SUPPLIED ENTRIES:
·····

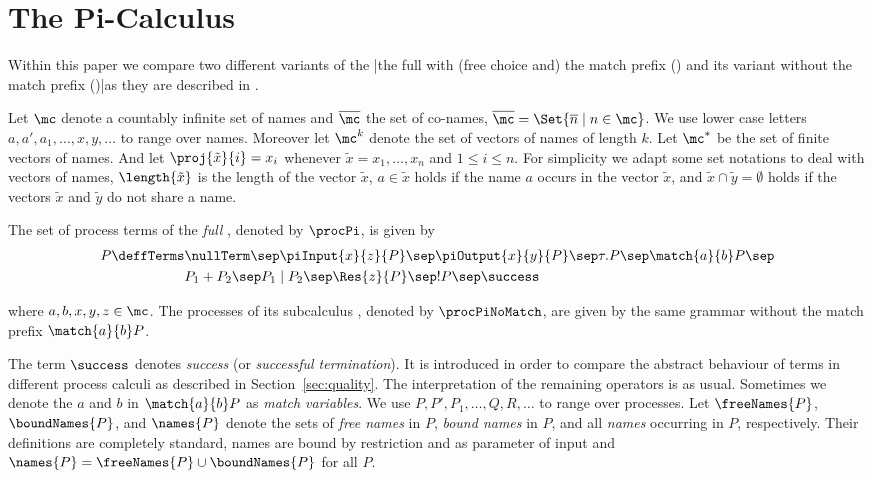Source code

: \documentclass[final,copyright,creativecommons]{eptcs}
\begin{document}
\section{The Pi-Calculus}
\label{sec:processCalculi}

Within this paper we compare two different variants of the \piCal|the full \piCal with (free choice and) the match prefix (\piT) and its variant without the match prefix (\piNM)|as they are described \eg in \cite{milnerParrowWalker92,Milner1999}.

Let $ \mc $ denote a countably infinite set of names and $ \overline{\mc} $ the set of co-names, \ie $ \overline{\mc} = \Set{ \overline{n} \mid n \in \mc } $. We use lower case letters $ a, a', a_1, \ldots, x, y, \ldots $ to range over names.
Moreover let $ \mc^k $ denote the set of vectors of names of length $ k $. Let $ \mc^* $ be the set of finite vectors of names. And let $ \proj{\tilde{x}}{i} = x_i $ whenever $ \tilde{x} = x_1, \ldots, x_n $ and $ 1 \leq i \leq n $.
For simplicity we adapt some set notations to deal with vectors of names, \eg $ \length{\tilde{x}} $ is the length of the vector $ \tilde{x} $, $ a \in \tilde{x} $ holds if the name $ a $ occurs in the vector $ \tilde{x} $, and $ \tilde{x} \cap \tilde{y} = \emptyset $ holds if the vectors $ \tilde{x} $ and $ \tilde{y} $ do not share a name.

\begin{definition}[Syntax]
	The set of process terms of the \emph{full \piCal}, denoted by $ \procPi $, is given by
	\begin{align*}
		P \deffTerms & \nullTerm \sep \piInput{x}{z}{P} \sep \piOutput{x}{y}{P} \sep \tau.P \sep \match{a}{b}P \sep\\
		& P_1 + P_2 \sep P_1 \mid P_2 \sep \Res{z}{P} \sep !P \sep \success
	\end{align*}
	
	\noindent
	where $ a, b, x, y, z \in \mc $.
	The processes of its subcalculus \piNM, denoted by $ \procPiNoMatch $, are given by the same grammar without the match prefix $ \match{a}{b}P $.
\end{definition}

\noindent
The term $ \success $ denotes \emph{success} (or \emph{successful termination}). It is introduced in order to compare the abstract behaviour of terms in different process calculi as described in Section~\ref{sec:quality}.
The interpretation of the remaining operators is as usual.
Sometimes we denote the $ a $ and $ b $ in $ \match{a}{b}P $ as \emph{match variables}.
We use $ P, P', P_1, \ldots, Q, R, \ldots $ to range over processes. Let $ \freeNames{P} $, $ \boundNames{P} $, and $ \names{P} $ denote the sets of \emph{free names} in $ P $, \emph{bound names} in $ P $, and all \emph{names} occurring in $ P $, respectively. Their definitions are completely standard, \ie names are bound by restriction and as parameter of input and $ \names{P} = \freeNames{P} \cup \boundNames{P} $ for all $ P $.
\end{document}
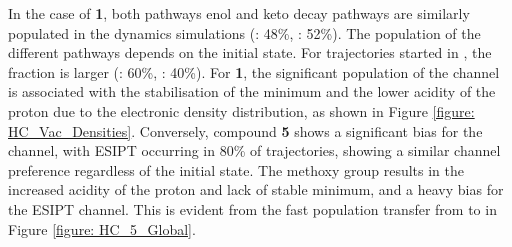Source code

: In the case of \textbf{1}, both pathways enol and keto decay pathways are similarly populated in the dynamics simulations (\Kstar: 48\%, \Estar: 52\%). The population of the different pathways depends on the initial state. For trajectories started in \stwo{}, the fraction is larger (\Kstar: 60\%, \Estar: 40\%). For \textbf{1}, the significant population of the \Estar{} channel is associated with the stabilisation of the \Estar{} minimum and the lower acidity of the proton due to the electronic density distribution, as shown in Figure \ref{figure: HC_Vac_Densities}. Conversely, compound \textbf{5} shows a significant bias for the \Kstar{} channel, with ESIPT occurring in 80\% of trajectories, showing a similar channel preference regardless of the initial state. The methoxy group results in the increased acidity of the proton and lack of stable \Estar{} minimum, and a heavy bias for the ESIPT channel. This is evident from the fast population transfer from \Estar{} to \Kstar{} in Figure \ref{figure: HC_5_Global}.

·····

Apply a filter for "compare" to the entries and show each line that passes.

Within this paper we compare two different variants of the \piCal|the full \piCal with (free choice and) the match prefix (\piT) and its variant without the match prefix (\piNM)|as they are described \eg in \cite{milnerParrowWalker92,Milner1999}.
The term $ \success $ denotes \emph{success} (or \emph{successful termination}). It is introduced in order to compare the abstract behaviour of terms in different process calculi as described in Section~\ref{sec:quality}.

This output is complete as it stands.